Evet, eskiden CHP’nin farklı kollarında siyasetle uğraştım. Yine CHP’liyim ama pek siyasetle ilgilenmiyorum. Benim belediye meclis üyeliği görevi yaptığım zaman CHP’den Zonguldak Belediye Başkanı Zeki Çakan’dı. O zamanlarda Zonguldak Belediyesi’nin çalışmaları daha verimliydi. Eskiden belediye meclis üyelerinin görüşleri dikkate alınıyordu. Bugün particilik sebebiyle herkes birbirine düşman haline geldi. Siyasi partilerin hiçbirinde eski çalışma sistemi yok. Eskiden siyasette itibar vardı ama bugün belediyenin çalışmalarını başkan CHP’li olmasına rağmen verimli bulmuyorum. Şunu da göze almalıyız: Muhalif olan belediye başkanları iktidardan destek görmüyor. Türkiye’de particilik aldı başını yürüdü. Ben muhalif belediye başkanlarının başarısızlığını iktidar partisinden belediye başkanı olmadıkları için kaynaklandığını düşünüyorum. Belediye başkanları çalışmalarında tek başına kalıyorlar.
Ben bu durumu pek tasvip etmiyorum çünkü Zeki Çakan 4 sene bakanlık yaptı. Zonguldak’a bir şey kazandırmadı. Bartın milletvekilliği yaptı. Bartın’da daha çok çalıştı. Şimdi Bartın’da çalışan kişinin Zonguldak’tan milletvekili çıkınca faydalı olacağına inanmıyorum.

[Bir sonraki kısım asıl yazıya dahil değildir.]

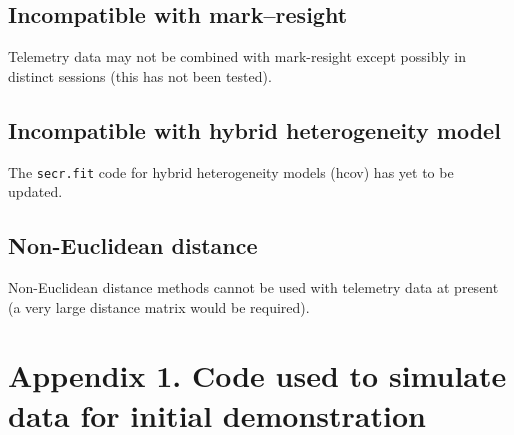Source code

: \documentclass[
]{book}
\begin{document}
\subsection{Incompatible with mark--resight}\label{incompatible-with-markresight}

Telemetry data may not be combined with mark-resight except possibly in distinct sessions (this has not been tested).

\subsection{Incompatible with hybrid heterogeneity model}\label{incompatible-with-hybrid-heterogeneity-model}

The \texttt{secr.fit} code for hybrid heterogeneity models (hcov) has yet to be updated.

\subsection{Non-Euclidean distance}\label{non-euclidean-distance}

Non-Euclidean distance methods cannot be used with telemetry data at present (a very large distance matrix would be required).

\section{Appendix 1. Code used to simulate data for initial demonstration}\label{telemetryappendix1}
\end{document}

Zeki Çakan’ın MHP’den aday adayı olmasına gelince, benim görüşüm kişinin sık sık parti değiştirmesi kişiliğe uygun değil. Bir partiden adını duyuruyorsan o partinin içerisinde mücadeleni yapmalısın ama görüyoruz ki, şimdiki siyasetçiler o parti, bu parti geziyorlar. Bunları milletvekili seçilmek için yapıyorlar. Başka amaçları yok. Siyasetçilerimize seslenmek istiyorum, özellikle milletvekili olacak isimlere; Zonguldak’ın bir yatırımı veya sanayileşmesi yok. TTK’nın da kapatılacağı söyleniyor. TTK kapatılırsa Zonguldak her şeyden mahrum kalacak. Eskiden göç alırdık, şimdi göç veriyoruz. Siyasilerin buna dikkat etmesi lazım.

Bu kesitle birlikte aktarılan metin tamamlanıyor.